§ Brief
Restate all of the following data exactly, keeping any images out of the copy.

§ Data listing
=======

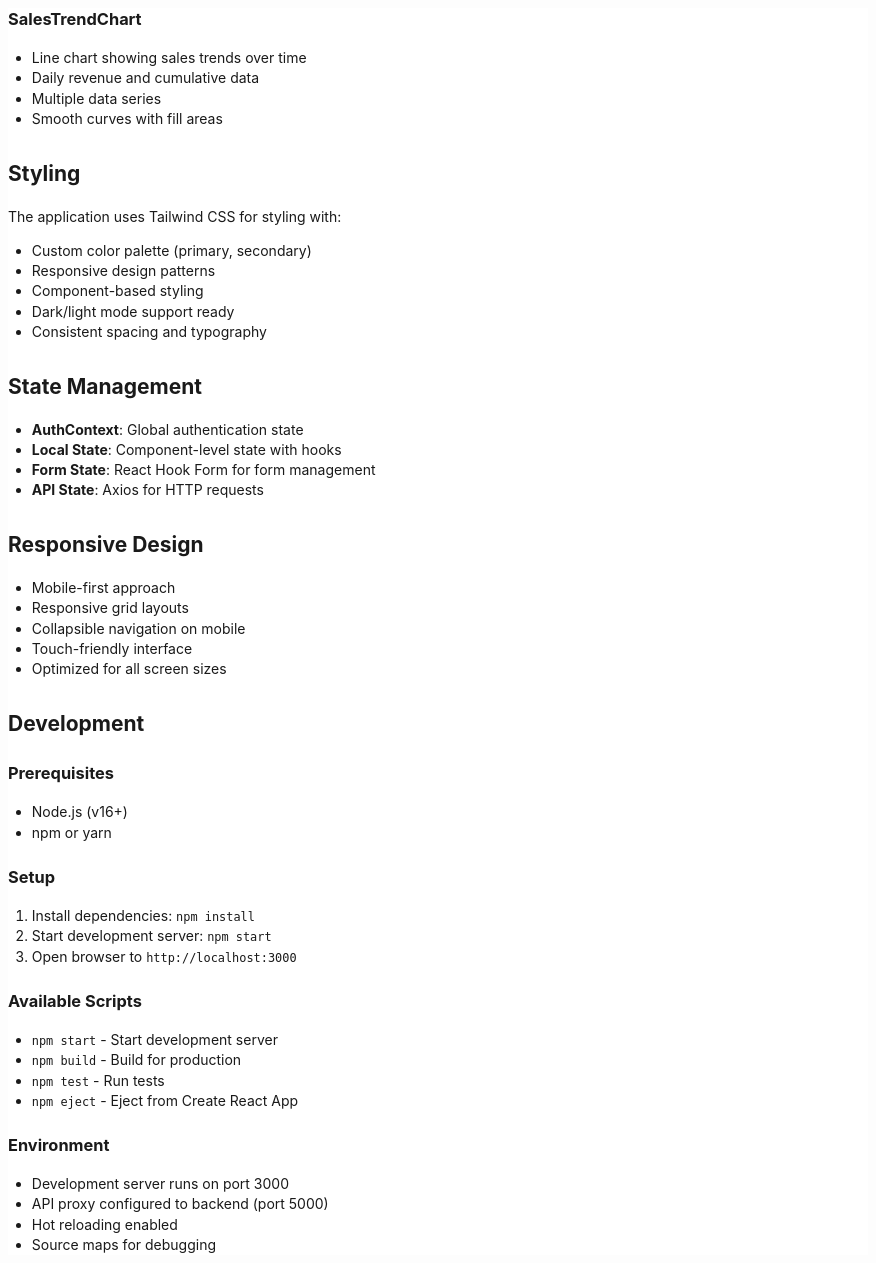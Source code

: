 ### SalesTrendChart
- Line chart showing sales trends over time
- Daily revenue and cumulative data
- Multiple data series
- Smooth curves with fill areas

## Styling

The application uses Tailwind CSS for styling with:
- Custom color palette (primary, secondary)
- Responsive design patterns
- Component-based styling
- Dark/light mode support ready
- Consistent spacing and typography

## State Management

- **AuthContext**: Global authentication state
- **Local State**: Component-level state with hooks
- **Form State**: React Hook Form for form management
- **API State**: Axios for HTTP requests

## Responsive Design

- Mobile-first approach
- Responsive grid layouts
- Collapsible navigation on mobile
- Touch-friendly interface
- Optimized for all screen sizes

## Development

### Prerequisites
- Node.js (v16+)
- npm or yarn

### Setup
1. Install dependencies: `npm install`
2. Start development server: `npm start`
3. Open browser to `http://localhost:3000`

### Available Scripts
- `npm start` - Start development server
- `npm build` - Build for production
- `npm test` - Run tests
- `npm eject` - Eject from Create React App

### Environment
- Development server runs on port 3000
- API proxy configured to backend (port 5000)
- Hot reloading enabled
- Source maps for debugging
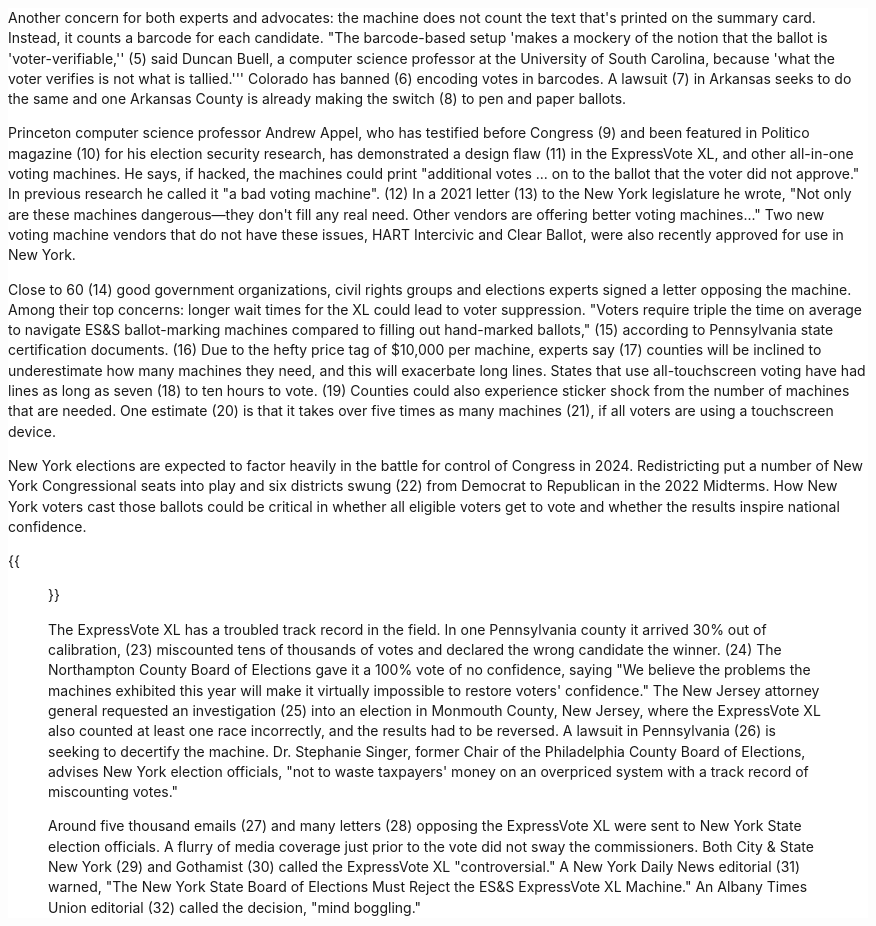 
Another concern for both experts and advocates: the machine does not count the text that's printed on the summary card. Instead, it counts a barcode for each candidate. "The barcode-based setup 'makes a mockery of the notion that the ballot is 'voter-verifiable,'' (5) said Duncan Buell, a computer science professor at the University of South Carolina, because 'what the voter verifies is not what is tallied.''' Colorado has banned (6) encoding votes in barcodes. A lawsuit (7) in Arkansas seeks to do the same and one Arkansas County is already making the switch (8) to pen and paper ballots.


Princeton computer science professor Andrew Appel, who has testified before Congress (9) and been featured in Politico magazine (10) for his election security research, has demonstrated a design flaw (11) in the ExpressVote XL, and other all-in-one voting machines. He says, if hacked, the machines could  print "additional votes ... on to the ballot that the voter did not approve." In previous research he called it "a bad voting machine". (12) In a 2021 letter (13) to the New York legislature he wrote, "Not only are these machines dangerous—they don't fill any real need. Other vendors are offering better voting machines..." Two new voting machine vendors that do not have these issues, HART Intercivic and Clear Ballot, were also recently approved for use in New York.


Close to 60 (14) good government organizations, civil rights groups and elections experts signed a letter opposing the machine. Among their top concerns: longer wait times for the XL could lead to voter suppression. "Voters require triple the time on average to navigate ES&S ballot-marking machines compared to filling out hand-marked ballots," (15) according to Pennsylvania state certification documents. (16) Due to the hefty price tag of $10,000 per machine, experts say (17) counties will be inclined to underestimate how many machines they need, and this will exacerbate long lines. States that use all-touchscreen voting have had lines as long as seven (18) to ten hours to vote. (19) Counties could also experience sticker shock from the number of machines that are needed. One estimate (20) is that it takes over five times as many machines (21), if all voters are using a touchscreen device.


New York elections are expected to factor heavily in the battle for control of Congress in 2024. Redistricting put a number of New York Congressional seats into play and six districts swung (22) from Democrat to Republican in the 2022 Midterms. How New York voters cast those ballots could be critical in whether all eligible voters get to vote and whether the results inspire national confidence.

{{<figure src="pic2.png" caption="ExpressVote XL: The barcode is counted, not the text">}}

The ExpressVote XL has a troubled track record in the field. In one Pennsylvania county it arrived 30% out of calibration, (23) miscounted tens of thousands of votes and declared the wrong candidate the winner. (24) The Northampton County Board of Elections gave it a 100% vote of no confidence, saying "We believe the problems the machines exhibited this year will make it virtually impossible to restore voters' confidence."  The New Jersey attorney general requested an investigation (25) into an election in Monmouth County, New Jersey, where the ExpressVote XL also counted at least one race incorrectly, and the results had to be reversed. A lawsuit in Pennsylvania (26) is seeking to decertify the machine. Dr. Stephanie Singer, former Chair of the Philadelphia County Board of Elections, advises New York election officials, "not to waste taxpayers' money on an overpriced system with a track record of miscounting votes."


Around five thousand emails (27) and  many letters (28) opposing the ExpressVote XL were sent to New York State election officials. A flurry of media coverage just prior to the vote did not sway the commissioners. Both City & State New York (29) and Gothamist (30) called the ExpressVote XL "controversial." A New York Daily News editorial (31) warned, "The New York State Board of Elections Must Reject the ES&S ExpressVote XL Machine." An Albany Times Union editorial (32) called the decision, "mind boggling." 
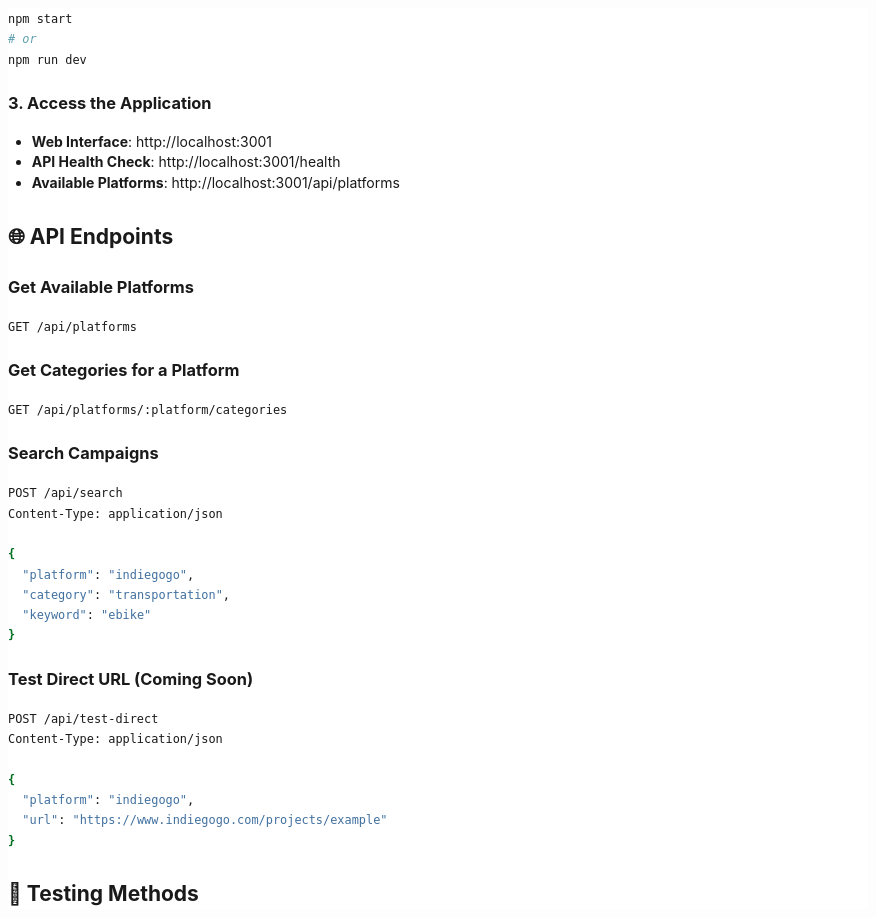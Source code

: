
 ```bash
npm start
# or
npm run dev
```

### 3. Access the Application

- **Web Interface**: http://localhost:3001
- **API Health Check**: http://localhost:3001/health
- **Available Platforms**: http://localhost:3001/api/platforms

## 🌐 API Endpoints

### Get Available Platforms

```bash
GET /api/platforms
```

### Get Categories for a Platform

```bash
GET /api/platforms/:platform/categories
```

### Search Campaigns

```bash
POST /api/search
Content-Type: application/json

{
  "platform": "indiegogo",
  "category": "transportation",
  "keyword": "ebike"
}
```

### Test Direct URL (Coming Soon)

```bash
POST /api/test-direct
Content-Type: application/json

{
  "platform": "indiegogo",
  "url": "https://www.indiegogo.com/projects/example"
}
```

## 🧪 Testing Methods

=======

§ Expected output
Source code

: ### SalesTrendChart
- Line chart showing sales trends over time
- Daily revenue and cumulative data
- Multiple data series
- Smooth curves with fill areas

## Styling

The application uses Tailwind CSS for styling with:
- Custom color palette (primary, secondary)
- Responsive design patterns
- Component-based styling
- Dark/light mode support ready
- Consistent spacing and typography

## State Management

- **AuthContext**: Global authentication state
- **Local State**: Component-level state with hooks
- **Form State**: React Hook Form for form management
- **API State**: Axios for HTTP requests

## Responsive Design

- Mobile-first approach
- Responsive grid layouts
- Collapsible navigation on mobile
- Touch-friendly interface
- Optimized for all screen sizes

## Development

### Prerequisites
- Node.js (v16+)
- npm or yarn

### Setup
1. Install dependencies: `npm install`
2. Start development server: `npm start`
3. Open browser to `http://localhost:3000`

### Available Scripts
- `npm start` - Start development server
- `npm build` - Build for production
- `npm test` - Run tests
- `npm eject` - Eject from Create React App

### Environment
- Development server runs on port 3000
- API proxy configured to backend (port 5000)
- Hot reloading enabled
- Source maps for debugging
Another concern for both experts and advocates: the machine does not count the text that's printed on the summary card. Instead, it counts a barcode for each candidate. "The barcode-based setup 'makes a mockery of the notion that the ballot is 'voter-verifiable,'' (5) said Duncan Buell, a computer science professor at the University of South Carolina, because 'what the voter verifies is not what is tallied.''' Colorado has banned (6) encoding votes in barcodes. A lawsuit (7) in Arkansas seeks to do the same and one Arkansas County is already making the switch (8) to pen and paper ballots.


Princeton computer science professor Andrew Appel, who has testified before Congress (9) and been featured in Politico magazine (10) for his election security research, has demonstrated a design flaw (11) in the ExpressVote XL, and other all-in-one voting machines. He says, if hacked, the machines could  print "additional votes ... on to the ballot that the voter did not approve." In previous research he called it "a bad voting machine". (12) In a 2021 letter (13) to the New York legislature he wrote, "Not only are these machines dangerous—they don't fill any real need. Other vendors are offering better voting machines..." Two new voting machine vendors that do not have these issues, HART Intercivic and Clear Ballot, were also recently approved for use in New York.


Close to 60 (14) good government organizations, civil rights groups and elections experts signed a letter opposing the machine. Among their top concerns: longer wait times for the XL could lead to voter suppression. "Voters require triple the time on average to navigate ES&S ballot-marking machines compared to filling out hand-marked ballots," (15) according to Pennsylvania state certification documents. (16) Due to the hefty price tag of $10,000 per machine, experts say (17) counties will be inclined to underestimate how many machines they need, and this will exacerbate long lines. States that use all-touchscreen voting have had lines as long as seven (18) to ten hours to vote. (19) Counties could also experience sticker shock from the number of machines that are needed. One estimate (20) is that it takes over five times as many machines (21), if all voters are using a touchscreen device.


New York elections are expected to factor heavily in the battle for control of Congress in 2024. Redistricting put a number of New York Congressional seats into play and six districts swung (22) from Democrat to Republican in the 2022 Midterms. How New York voters cast those ballots could be critical in whether all eligible voters get to vote and whether the results inspire national confidence.

{{<figure src="pic2.png" caption="ExpressVote XL: The barcode is counted, not the text">}}

The ExpressVote XL has a troubled track record in the field. In one Pennsylvania county it arrived 30% out of calibration, (23) miscounted tens of thousands of votes and declared the wrong candidate the winner. (24) The Northampton County Board of Elections gave it a 100% vote of no confidence, saying "We believe the problems the machines exhibited this year will make it virtually impossible to restore voters' confidence."  The New Jersey attorney general requested an investigation (25) into an election in Monmouth County, New Jersey, where the ExpressVote XL also counted at least one race incorrectly, and the results had to be reversed. A lawsuit in Pennsylvania (26) is seeking to decertify the machine. Dr. Stephanie Singer, former Chair of the Philadelphia County Board of Elections, advises New York election officials, "not to waste taxpayers' money on an overpriced system with a track record of miscounting votes."


Around five thousand emails (27) and  many letters (28) opposing the ExpressVote XL were sent to New York State election officials. A flurry of media coverage just prior to the vote did not sway the commissioners. Both City & State New York (29) and Gothamist (30) called the ExpressVote XL "controversial." A New York Daily News editorial (31) warned, "The New York State Board of Elections Must Reject the ES&S ExpressVote XL Machine." An Albany Times Union editorial (32) called the decision, "mind boggling." 
Source code

:
 ```bash
npm start
# or
npm run dev
```

### 3. Access the Application

- **Web Interface**: http://localhost:3001
- **API Health Check**: http://localhost:3001/health
- **Available Platforms**: http://localhost:3001/api/platforms

## 🌐 API Endpoints

### Get Available Platforms

```bash
GET /api/platforms
```

### Get Categories for a Platform

```bash
GET /api/platforms/:platform/categories
```

### Search Campaigns

```bash
POST /api/search
Content-Type: application/json

{
  "platform": "indiegogo",
  "category": "transportation",
  "keyword": "ebike"
}
```

### Test Direct URL (Coming Soon)

```bash
POST /api/test-direct
Content-Type: application/json

{
  "platform": "indiegogo",
  "url": "https://www.indiegogo.com/projects/example"
}
```

## 🧪 Testing Methods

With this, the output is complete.